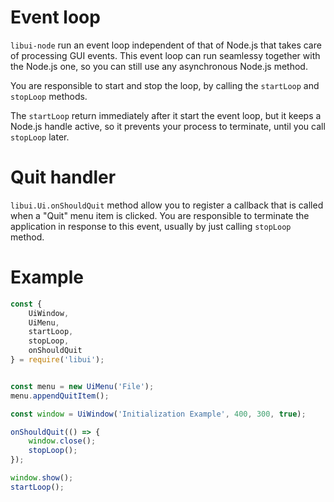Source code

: # Event loop

`libui-node` run an event loop independent of that of Node.js that takes care of processing GUI events. This event loop can run seamlessy together with the Node.js one, so you can still use any asynchronous Node.js method.

You are responsible to start and stop the loop, by calling the `startLoop` and `stopLoop` methods.

The `startLoop` return immediately after it start the event loop, but it keeps
a Node.js handle active, so it prevents your process to terminate, until
you call `stopLoop` later.

# Quit handler

`libui.Ui.onShouldQuit` method allow you to register a callback that is called when a "Quit" menu item is clicked. You are responsible to terminate the application in response to this event, usually by just calling `stopLoop` method.

# Example

```js
const {
	UiWindow,
	UiMenu,
	startLoop,
	stopLoop,
	onShouldQuit
} = require('libui');


const menu = new UiMenu('File');
menu.appendQuitItem();

const window = UiWindow('Initialization Example', 400, 300, true);

onShouldQuit(() => {
	window.close();
	stopLoop();
});

window.show();
startLoop();
```
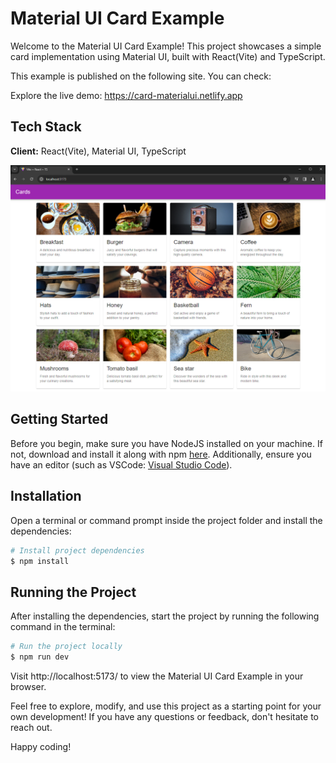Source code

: # Material UI Card Example

Welcome to the Material UI Card Example! This project showcases a simple card implementation using Material UI, built with React(Vite) and TypeScript.

This example is published on the following site. You can check:

Explore the live demo: https://card-materialui.netlify.app

## Tech Stack

**Client:** React(Vite), Material UI, TypeScript

![alt text](public/screenshots/ss.png?raw=true)

## Getting Started

Before you begin, make sure you have NodeJS installed on your machine. If not, download and install it along with npm [here](https://nodejs.org/en/). Additionally, ensure you have an editor (such as VSCode: [Visual Studio Code](https://code.visualstudio.com/)).

## Installation

Open a terminal or command prompt inside the project folder and install the dependencies:

```Bash
# Install project dependencies
$ npm install
```

## Running the Project

After installing the dependencies, start the project by running the following command in the terminal:

```Bash
# Run the project locally
$ npm run dev
```

Visit http://localhost:5173/ to view the Material UI Card Example in your browser.

Feel free to explore, modify, and use this project as a starting point for your own development! If you have any questions or feedback, don't hesitate to reach out.

Happy coding!

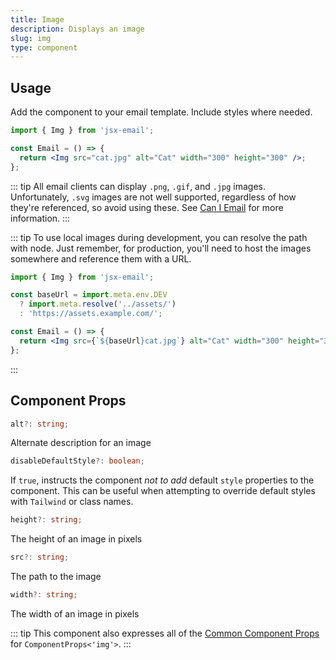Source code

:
 ```yaml
---
title: Image
description: Displays an image
slug: img
type: component
---
```


<!--@include: @/include/header.md-->

<!--@include: @/include/install.md-->

## Usage

Add the component to your email template. Include styles where needed.

```jsx
import { Img } from 'jsx-email';

const Email = () => {
  return <Img src="cat.jpg" alt="Cat" width="300" height="300" />;
};
```

::: tip
All email clients can display `.png`, `.gif`, and `.jpg` images.
Unfortunately, `.svg` images are not well supported, regardless of how they're
referenced, so avoid using these. See [Can I
Email](https://www.caniemail.com/features/image-svg/) for more information.
:::

::: tip
To use local images during development, you can resolve the path with node.
Just remember, for production, you'll need to host the images somewhere and
reference them with a URL.

```jsx
import { Img } from 'jsx-email';

const baseUrl = import.meta.env.DEV
  ? import.meta.resolve('../assets/')
  : 'https://assets.example.com/';

const Email = () => {
  return <Img src={`${baseUrl}cat.jpg`} alt="Cat" width="300" height="300" />;
};
```

:::

## Component Props

```ts
alt?: string;
```

Alternate description for an image

```ts
disableDefaultStyle?: boolean;
```

If `true`, instructs the component _not to add_ default `style` properties to the component. This can be useful when attempting to override default styles with `Tailwind` or class names.

```ts
height?: string;
```

The height of an image in pixels

```ts
src?: string;
```

The path to the image

```ts
width?: string;
```

The width of an image in pixels

::: tip
This component also expresses all of the [Common Component Props](https://react.dev/reference/react-dom/components/common) for `ComponentProps<'img'>`.
:::
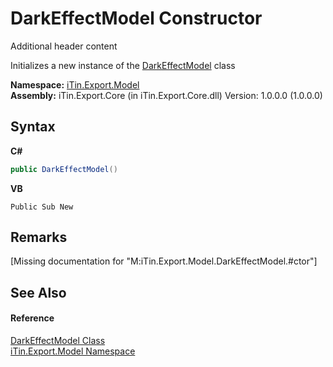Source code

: # DarkEffectModel Constructor 
Additional header content 

Initializes a new instance of the <a href="T_iTin_Export_Model_DarkEffectModel">DarkEffectModel</a> class

**Namespace:**&nbsp;<a href="N_iTin_Export_Model">iTin.Export.Model</a><br />**Assembly:**&nbsp;iTin.Export.Core (in iTin.Export.Core.dll) Version: 1.0.0.0 (1.0.0.0)

## Syntax

**C#**<br />
``` C#
public DarkEffectModel()
```

**VB**<br />
``` VB
Public Sub New
```


## Remarks
\[Missing <remarks> documentation for "M:iTin.Export.Model.DarkEffectModel.#ctor"\]

## See Also


#### Reference
<a href="T_iTin_Export_Model_DarkEffectModel">DarkEffectModel Class</a><br /><a href="N_iTin_Export_Model">iTin.Export.Model Namespace</a><br />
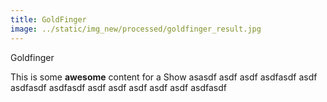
 ```yaml
---
title: GoldFinger
image: ../static/img_new/processed/goldfinger_result.jpg
---
```


<div class="text-4xl font-semibold">Goldfinger</div>

This is some **awesome** content for a Show asasdf asdf asdf asdfasdf asdf asdfasdf asdfasdf asdf asdf asdf asdf asdf  asdfasdf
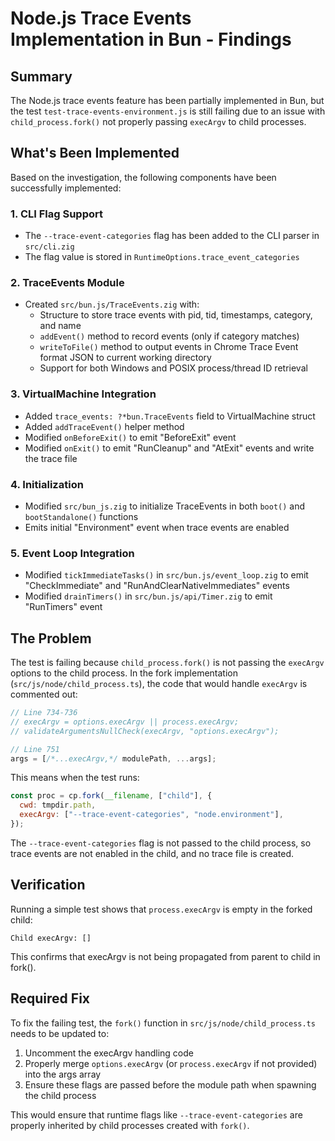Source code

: # Node.js Trace Events Implementation in Bun - Findings

## Summary

The Node.js trace events feature has been partially implemented in Bun, but the test `test-trace-events-environment.js` is still failing due to an issue with `child_process.fork()` not properly passing `execArgv` to child processes.

## What's Been Implemented

Based on the investigation, the following components have been successfully implemented:

### 1. CLI Flag Support

- The `--trace-event-categories` flag has been added to the CLI parser in `src/cli.zig`
- The flag value is stored in `RuntimeOptions.trace_event_categories`

### 2. TraceEvents Module

- Created `src/bun.js/TraceEvents.zig` with:
  - Structure to store trace events with pid, tid, timestamps, category, and name
  - `addEvent()` method to record events (only if category matches)
  - `writeToFile()` method to output events in Chrome Trace Event format JSON to current working directory
  - Support for both Windows and POSIX process/thread ID retrieval

### 3. VirtualMachine Integration

- Added `trace_events: ?*bun.TraceEvents` field to VirtualMachine struct
- Added `addTraceEvent()` helper method
- Modified `onBeforeExit()` to emit "BeforeExit" event
- Modified `onExit()` to emit "RunCleanup" and "AtExit" events and write the trace file

### 4. Initialization

- Modified `src/bun_js.zig` to initialize TraceEvents in both `boot()` and `bootStandalone()` functions
- Emits initial "Environment" event when trace events are enabled

### 5. Event Loop Integration

- Modified `tickImmediateTasks()` in `src/bun.js/event_loop.zig` to emit "CheckImmediate" and "RunAndClearNativeImmediates" events
- Modified `drainTimers()` in `src/bun.js/api/Timer.zig` to emit "RunTimers" event

## The Problem

The test is failing because `child_process.fork()` is not passing the `execArgv` options to the child process. In the fork implementation (`src/js/node/child_process.ts`), the code that would handle `execArgv` is commented out:

```typescript
// Line 734-736
// execArgv = options.execArgv || process.execArgv;
// validateArgumentsNullCheck(execArgv, "options.execArgv");

// Line 751
args = [/*...execArgv,*/ modulePath, ...args];
```

This means when the test runs:

```javascript
const proc = cp.fork(__filename, ["child"], {
  cwd: tmpdir.path,
  execArgv: ["--trace-event-categories", "node.environment"],
});
```

The `--trace-event-categories` flag is not passed to the child process, so trace events are not enabled in the child, and no trace file is created.

## Verification

Running a simple test shows that `process.execArgv` is empty in the forked child:

```
Child execArgv: []
```

This confirms that execArgv is not being propagated from parent to child in fork().

## Required Fix

To fix the failing test, the `fork()` function in `src/js/node/child_process.ts` needs to be updated to:

1. Uncomment the execArgv handling code
2. Properly merge `options.execArgv` (or `process.execArgv` if not provided) into the args array
3. Ensure these flags are passed before the module path when spawning the child process

This would ensure that runtime flags like `--trace-event-categories` are properly inherited by child processes created with `fork()`.
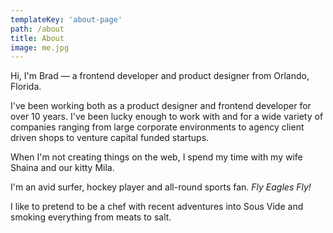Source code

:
 ```yaml
---
templateKey: 'about-page'
path: /about
title: About
image: me.jpg
---
```


Hi, I'm Brad — a frontend developer and product designer from Orlando, Florida.

I've been working both as a product designer and frontend developer for over 10 years. I've been lucky enough to work with and for a wide variety of companies ranging from large corporate environments to agency client driven shops to venture capital funded startups.

When I'm not creating things on the web, I spend my time with my wife Shaina and our kitty Mila.

I'm an avid surfer, hockey player and all-round sports fan. _Fly Eagles Fly!_

I like to pretend to be a chef with recent adventures into Sous Vide and smoking everything from meats to salt.
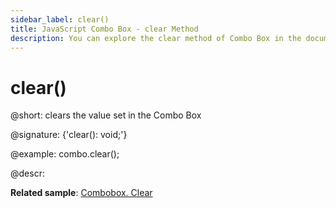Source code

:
 ```yaml
---
sidebar_label: clear()
title: JavaScript Combo Box - clear Method 
description: You can explore the clear method of Combo Box in the documentation of the DHTMLX JavaScript UI library. Browse developer guides and API reference, try out code examples and live demos, and download a free 30-day evaluation version of DHTMLX Suite.
---
```


# clear()

@short: clears the value set in the Combo Box

@signature: {'clear(): void;'}

@example:
combo.clear();

@descr:

**Related sample**: [Combobox. Clear](https://snippet.dhtmlx.com/omlrtmj7)

[comment]: # (@related: combobox/work_with_combo.md#clearing-input)
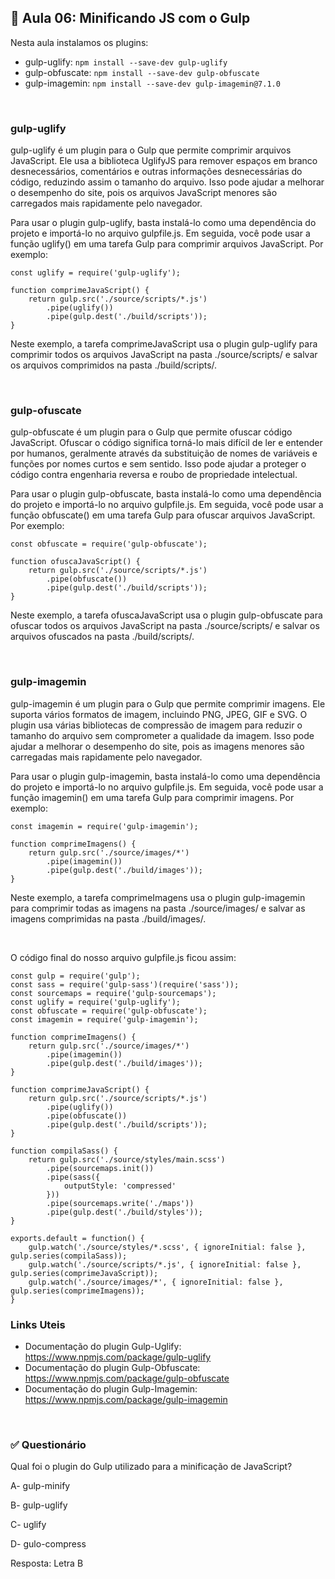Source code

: ## 📝 Aula 06: Minificando JS com o Gulp 
Nesta aula instalamos os plugins:
- gulp-uglify: ``npm install --save-dev gulp-uglify``
- gulp-obfuscate: ``npm install --save-dev gulp-obfuscate``
- gulp-imagemin: ``npm install --save-dev gulp-imagemin@7.1.0``

<br>

### gulp-uglify
gulp-uglify é um plugin para o Gulp que permite comprimir arquivos JavaScript. Ele usa a biblioteca UglifyJS para remover espaços em branco desnecessários, comentários e outras informações desnecessárias do código, reduzindo assim o tamanho do arquivo. Isso pode ajudar a melhorar o desempenho do site, pois os arquivos JavaScript menores são carregados mais rapidamente pelo navegador.

Para usar o plugin gulp-uglify, basta instalá-lo como uma dependência do projeto e importá-lo no arquivo gulpfile.js. Em seguida, você pode usar a função uglify() em uma tarefa Gulp para comprimir arquivos JavaScript. Por exemplo:
```
const uglify = require('gulp-uglify');

function comprimeJavaScript() {
    return gulp.src('./source/scripts/*.js')
        .pipe(uglify())
        .pipe(gulp.dest('./build/scripts'));
}
```
Neste exemplo, a tarefa comprimeJavaScript usa o plugin gulp-uglify para comprimir todos os arquivos JavaScript na pasta ./source/scripts/ e salvar os arquivos comprimidos na pasta ./build/scripts/.

<br>

### gulp-ofuscate
gulp-obfuscate é um plugin para o Gulp que permite ofuscar código JavaScript. Ofuscar o código significa torná-lo mais difícil de ler e entender por humanos, geralmente através da substituição de nomes de variáveis e funções por nomes curtos e sem sentido. Isso pode ajudar a proteger o código contra engenharia reversa e roubo de propriedade intelectual.

Para usar o plugin gulp-obfuscate, basta instalá-lo como uma dependência do projeto e importá-lo no arquivo gulpfile.js. Em seguida, você pode usar a função obfuscate() em uma tarefa Gulp para ofuscar arquivos JavaScript. Por exemplo:
```
const obfuscate = require('gulp-obfuscate');

function ofuscaJavaScript() {
    return gulp.src('./source/scripts/*.js')
        .pipe(obfuscate())
        .pipe(gulp.dest('./build/scripts'));
}
```
Neste exemplo, a tarefa ofuscaJavaScript usa o plugin gulp-obfuscate para ofuscar todos os arquivos JavaScript na pasta ./source/scripts/ e salvar os arquivos ofuscados na pasta ./build/scripts/.

<br>

### gulp-imagemin
gulp-imagemin é um plugin para o Gulp que permite comprimir imagens. Ele suporta vários formatos de imagem, incluindo PNG, JPEG, GIF e SVG. O plugin usa várias bibliotecas de compressão de imagem para reduzir o tamanho do arquivo sem comprometer a qualidade da imagem. Isso pode ajudar a melhorar o desempenho do site, pois as imagens menores são carregadas mais rapidamente pelo navegador.

Para usar o plugin gulp-imagemin, basta instalá-lo como uma dependência do projeto e importá-lo no arquivo gulpfile.js. Em seguida, você pode usar a função imagemin() em uma tarefa Gulp para comprimir imagens. Por exemplo:
```
const imagemin = require('gulp-imagemin');

function comprimeImagens() {
    return gulp.src('./source/images/*')
        .pipe(imagemin())
        .pipe(gulp.dest('./build/images'));
}
```
Neste exemplo, a tarefa comprimeImagens usa o plugin gulp-imagemin para comprimir todas as imagens na pasta ./source/images/ e salvar as imagens comprimidas na pasta ./build/images/.

<br>

O código final do nosso arquivo gulpfile.js ficou assim:
```
const gulp = require('gulp');
const sass = require('gulp-sass')(require('sass'));
const sourcemaps = require('gulp-sourcemaps');
const uglify = require('gulp-uglify');
const obfuscate = require('gulp-obfuscate');
const imagemin = require('gulp-imagemin');

function comprimeImagens() {
    return gulp.src('./source/images/*')
        .pipe(imagemin())
        .pipe(gulp.dest('./build/images'));
}

function comprimeJavaScript() {
    return gulp.src('./source/scripts/*.js')
        .pipe(uglify())
        .pipe(obfuscate())
        .pipe(gulp.dest('./build/scripts'));
}

function compilaSass() {
    return gulp.src('./source/styles/main.scss')
        .pipe(sourcemaps.init())
        .pipe(sass({
            outputStyle: 'compressed'
        }))
        .pipe(sourcemaps.write('./maps'))
        .pipe(gulp.dest('./build/styles'));
}

exports.default = function() {
    gulp.watch('./source/styles/*.scss', { ignoreInitial: false }, gulp.series(compilaSass));
    gulp.watch('./source/scripts/*.js', { ignoreInitial: false }, gulp.series(comprimeJavaScript));
    gulp.watch('./source/images/*', { ignoreInitial: false }, gulp.series(comprimeImagens));
}
```

### Links Uteis
- Documentação do plugin Gulp-Uglify: https://www.npmjs.com/package/gulp-uglify
- Documentação do plugin Gulp-Obfuscate: https://www.npmjs.com/package/gulp-obfuscate
- Documentação do plugin Gulp-Imagemin: https://www.npmjs.com/package/gulp-imagemin

<br>

### ✅ Questionário
Qual foi o plugin do Gulp utilizado para a minificação de JavaScript?

A- gulp-minify

B- gulp-uglify

C- uglify

D- gulo-compress 

Resposta: Letra B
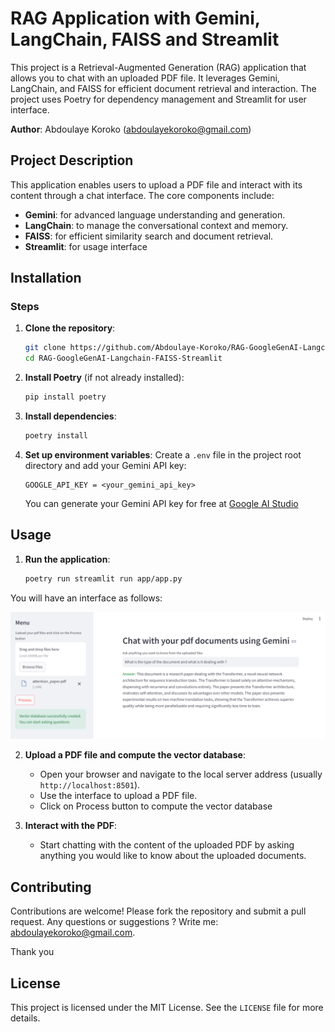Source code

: # RAG Application with Gemini, LangChain, FAISS and Streamlit

This project is a Retrieval-Augmented Generation (RAG) application that allows you to chat with an uploaded PDF file. It leverages Gemini, LangChain, and FAISS for efficient document retrieval and interaction. The project uses Poetry for dependency management and Streamlit for user interface.

**Author**: Abdoulaye Koroko (abdoulayekoroko@gmail.com)

## Project Description

This application enables users to upload a PDF file and interact with its content through a chat interface. The core components include:
- **Gemini**: for advanced language understanding and generation.
- **LangChain**: to manage the conversational context and memory.
- **FAISS**: for efficient similarity search and document retrieval.
- **Streamlit**: for usage interface

## Installation

### Steps

1. **Clone the repository**:
    ```bash
    git clone https://github.com/Abdoulaye-Koroko/RAG-GoogleGenAI-Langchain-FAISS-Streamlit.git
    cd RAG-GoogleGenAI-Langchain-FAISS-Streamlit
    ```

2. **Install Poetry** (if not already installed):
    ```bash
    pip install poetry
    ```

3. **Install dependencies**:
    ```bash
    poetry install
    ```

4. **Set up environment variables**:
    Create a `.env` file in the project root directory and add your Gemini API key:
    ```env
    GOOGLE_API_KEY = <your_gemini_api_key>
    ```
    You can generate your Gemini API key for free at [Google AI Studio](https://ai.google.dev/aistudio?hl=fr)
## Usage

1. **Run the application**:
    ```bash
    poetry run streamlit run app/app.py
    ```
You will have an interface as follows:

![Application interface](examples/app.PNG)

2. **Upload a PDF file and compute the vector database**:
    - Open your browser and navigate to the local server address (usually `http://localhost:8501`).
    - Use the interface to upload a PDF file.
    - Click on Process button to compute the vector database


3. **Interact with the PDF**:
    - Start chatting with the content of the uploaded PDF by asking anything you would like to know about the uploaded documents.

## Contributing

Contributions are welcome! Please fork the repository and submit a pull request. Any questions or suggestions ? Write me: abdoulayekoroko@gmail.com.

Thank you

## License

This project is licensed under the MIT License. See the `LICENSE` file for more details.


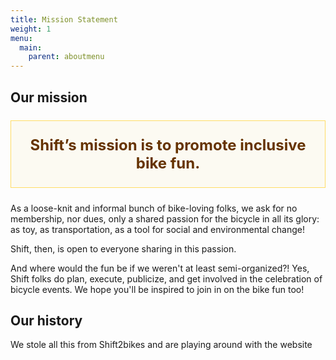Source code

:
 ```yaml
---
title: Mission Statement
weight: 1
menu:
  main:
    parent: aboutmenu
---
```

## Our mission

<p class="mission-statement" style="text-align: center; padding: 1em; color: #663300; border: 1px solid #FFDD66; background: #FCFAF2; font-weight: bold; font-size: 24px;"><strong>Shift’s mission is to promote inclusive bike fun.</strong></p>

As a loose-knit and informal bunch of bike-loving folks, we ask for no membership, nor dues, only a shared passion for the bicycle in all its glory: as toy, as transportation, as a tool for social and environmental change!

Shift, then, is open to everyone sharing in this passion.

And where would the fun be if we weren't at least semi-organized?! Yes, Shift folks do plan, execute, publicize, and get involved in the celebration of bicycle events. We hope you'll be inspired to join in on the bike fun too!

## Our history



We stole all this from Shift2bikes and are playing around with the website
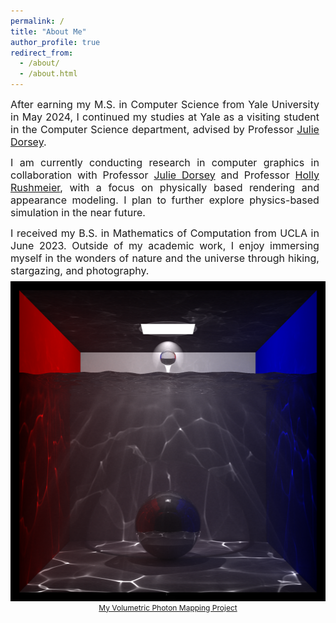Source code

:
 ```yaml
---
permalink: /
title: "About Me"
author_profile: true
redirect_from: 
  - /about/
  - /about.html
---
```


<div style="display: flex; flex-wrap: wrap;">
  <div style="flex: 55 1 55%; padding-right: 2%; font-size: 16px; text-align: justify;">
    After earning my M.S. in Computer Science from Yale University in May 2024, I continued my studies at Yale as a visiting student in the Computer Science department, advised by Professor <a href="https://seas.yale.edu/faculty-research/faculty-directory/julie-dorsey">Julie Dorsey</a>.
    <div style="line-height: 80%"><br></div>
    I am currently conducting research in computer graphics in collaboration with Professor <a href="https://seas.yale.edu/faculty-research/faculty-directory/julie-dorsey">Julie Dorsey</a> and Professor <a href="https://seas.yale.edu/faculty-research/faculty-directory/holly-rushmeier">Holly Rushmeier</a>, with a focus on physically based rendering and appearance modeling. I plan to further explore physics-based simulation in the near future.
    <div style="line-height: 80%"><br></div>
    I received my B.S. in Mathematics of Computation from UCLA in June 2023.
    Outside of my academic work, I enjoy immersing myself in the wonders of nature and the universe through hiking, stargazing, and photography.
  </div>

  <div style="flex: 45 1 45%; text-align: center;">
    <div style="line-height: 50%"><br></div>
    <a href="/photon_mapping/">
      <img src="/images/photon_mapping/Water_VolumetricPhotonMapping_2048.png" alt="Volumetric Photon Mapping" width="512" height="512">
    </a>
    <div style="font-size: 12px;">
      <a href="/photon_mapping/">My Volumetric Photon Mapping Project</a>
    </div>
  </div>
</div>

□ □ □ □

TASK INSTRUCTIONS: I would like you to report every line in the listing above that contains "main".

YOUR SOLUTION:
    return gulp.src('./source/styles/main.scss')
  main:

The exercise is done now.